Not sure I understand what is going on with setw().

I would expect the program below to output something like this

77
 77
  77
   77
 
Instead, it does this:

77
77
77
 77
  77
   77

Why are the first three 77's not indented?

#include "utility.h"


// setw example
#include <iostream>
#include <iomanip>
using namespace std;

int main () 
{
  
	for(int i = 0; i < 10; i++)
	{
		cout << setw (i);
		cout << 77 << endl;
	}
		
		
	return 0;
}

How is line 15 working?

if you change line 12 to

for(int i = 2; i < 12; i++)

it seems to work

Why are the first three 77's not indented?
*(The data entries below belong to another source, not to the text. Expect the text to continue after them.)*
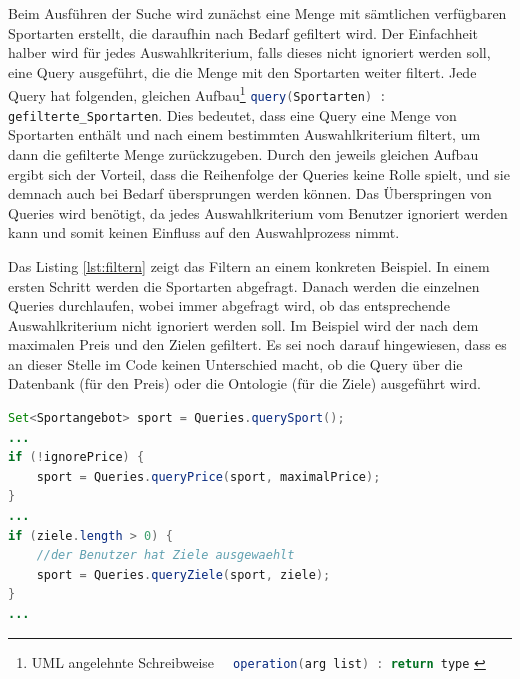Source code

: Beim Ausf\"uhren der Suche wird zun\"achst eine Menge mit s\"amtlichen verf\"ugbaren Sportarten erstellt, die daraufhin nach Bedarf gefiltert wird. Der Einfachheit halber wird f\"ur jedes Auswahlkriterium, falls dieses nicht ignoriert werden soll, eine Query ausgef\"uhrt, die die Menge mit den Sportarten weiter filtert. Jede Query hat folgenden, gleichen Aufbau\footnote{UML angelehnte Schreibweise \lstinline[language=Java]"  operation(arg list) : return type" \autocite{kow:umlclass}} \lstinline[language=Java]"query(Sportarten) : gefilterte_Sportarten". Dies bedeutet, dass eine Query eine Menge von Sportarten enth\"alt und nach einem bestimmten Auswahlkriterium filtert, um dann die gefilterte Menge zur\"uckzugeben. Durch den jeweils gleichen Aufbau ergibt sich der Vorteil, dass die Reihenfolge der Queries keine Rolle spielt, und sie demnach auch bei Bedarf \"ubersprungen werden k\"onnen. Das \"Uberspringen von Queries wird ben\"otigt, da jedes Auswahlkriterium vom Benutzer ignoriert werden kann und somit keinen Einfluss auf den Auswahlprozess nimmt.

Das Listing \ref{lst:filtern} zeigt das Filtern an einem konkreten Beispiel. In einem ersten Schritt werden die Sportarten abgefragt. Danach werden die einzelnen Queries durchlaufen, wobei immer abgefragt wird, ob das entsprechende Auswahlkriterium nicht ignoriert werden soll. Im Beispiel wird der nach dem maximalen Preis und den Zielen gefiltert. Es sei noch darauf hingewiesen, dass es an dieser Stelle im Code keinen Unterschied macht, ob die Query \"uber die Datenbank (f\"ur den Preis) oder die Ontologie (f\"ur die Ziele) ausgef\"uhrt wird. 

\begin{lstlisting}[float=htbp, caption=Filtern von Sportarten, label=lst:filtern, language=JAVA]
Set<Sportangebot> sport = Queries.querySport();
...        
if (!ignorePrice) {
	sport = Queries.queryPrice(sport, maximalPrice);
}
...
if (ziele.length > 0) {
	//der Benutzer hat Ziele ausgewaehlt
	sport = Queries.queryZiele(sport, ziele);
}
...                
\end{lstlisting}
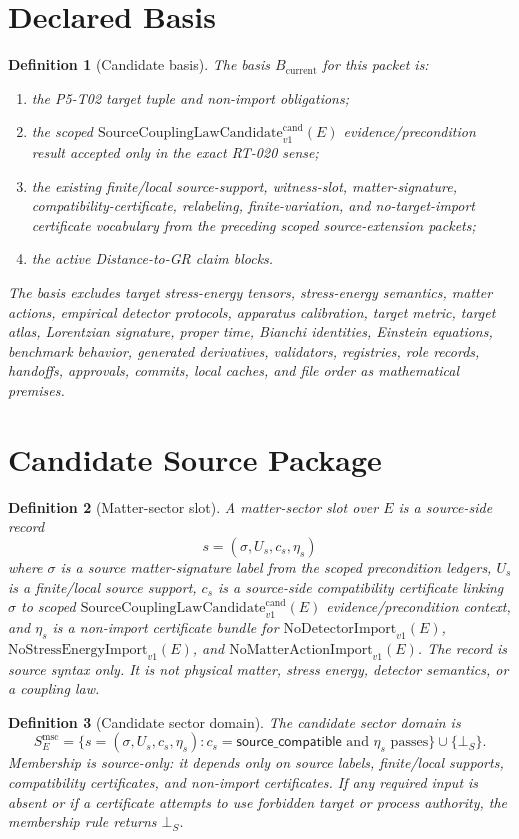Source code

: \documentclass[11pt]{article}
\newcommand{\SCLC}{\mathrm{SourceCouplingLawCandidate}^{\mathrm{cand}}_{v1}}
\newcommand{\Bcur}{B_{\mathrm{current}}}
\newcommand{\NoSE}{\mathrm{NoStressEnergyImport}_{v1}}
\newcommand{\NoAction}{\mathrm{NoMatterActionImport}_{v1}}
\newcommand{\NoDetector}{\mathrm{NoDetectorImport}_{v1}}
\newcommand{\BottomS}{\bot_S}
\newtheorem{definition}{Definition}
\begin{document}
\section{Declared Basis}

\begin{definition}[Candidate basis]
The basis \(\Bcur\) for this packet is:
\begin{enumerate}[leftmargin=*]
\item the P5-T02 target tuple and non-import obligations;
\item the scoped \(\SCLC(E)\) evidence/precondition result accepted only in
  the exact RT-020 sense;
\item the existing finite/local source-support, witness-slot,
  matter-signature, compatibility-certificate, relabeling, finite-variation,
  and no-target-import certificate vocabulary from the preceding scoped
  source-extension packets;
\item the active Distance-to-GR claim blocks.
\end{enumerate}
The basis excludes target stress-energy tensors, stress-energy semantics,
matter actions, empirical detector protocols, apparatus calibration, target
metric, target atlas, Lorentzian signature, proper time, Bianchi identities,
Einstein equations, benchmark behavior, generated derivatives, validators,
registries, role records, handoffs, approvals, commits, local caches, and file
order as mathematical premises.
\end{definition}

\section{Candidate Source Package}

\begin{definition}[Matter-sector slot]
A matter-sector slot over \(E\) is a source-side record
\[
  s=(\sigma,U_s,c_s,\eta_s)
\]
where \(\sigma\) is a source matter-signature label from the scoped
precondition ledgers, \(U_s\) is a finite/local source support, \(c_s\) is a
source-side compatibility certificate linking \(\sigma\) to scoped
\(\SCLC(E)\) evidence/precondition context, and \(\eta_s\) is a non-import
certificate bundle for \(\NoDetector(E)\), \(\NoSE(E)\), and
\(\NoAction(E)\). The record is source syntax only. It is not physical matter,
stress energy, detector semantics, or a coupling law.
\end{definition}

\begin{definition}[Candidate sector domain]
The candidate sector domain is
\[
  S_E^{\mathrm{msc}}
  =
  \{s=(\sigma,U_s,c_s,\eta_s): c_s=\mathsf{source\_compatible}
  \text{ and } \eta_s \text{ passes}\}\cup\{\BottomS\}.
\]
Membership is source-only: it depends only on source labels, finite/local
supports, compatibility certificates, and non-import certificates. If any
required input is absent or if a certificate attempts to use forbidden target
or process authority, the membership rule returns \(\BottomS\).
\end{definition}
\end{document}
Consider the first three iterations of your loop:

cout << setw(0) << 77;
cout << setw(1) << 77;
cout << setw(2) << 77;

Now go see if you can figure out what happens when the length of the printed object meets or exceeds the set field width.

I think I figured it out.

The setw(n) is counting n spaces from the right side of the object. I was expecting it to be counting from the left.

Thanks guys.

Not quite. What setw() does is not indent the text; rather, it sets the field width of the text, with the right side of the text by default going to the rightmost column of the field (this is called 'right justified' text; you can explicitly set it to left-justify using the left manipulator). When you set the field size less than the size of the actual text going into the field, the text will in effect start at the beginning of the field and stick out past the end of the field.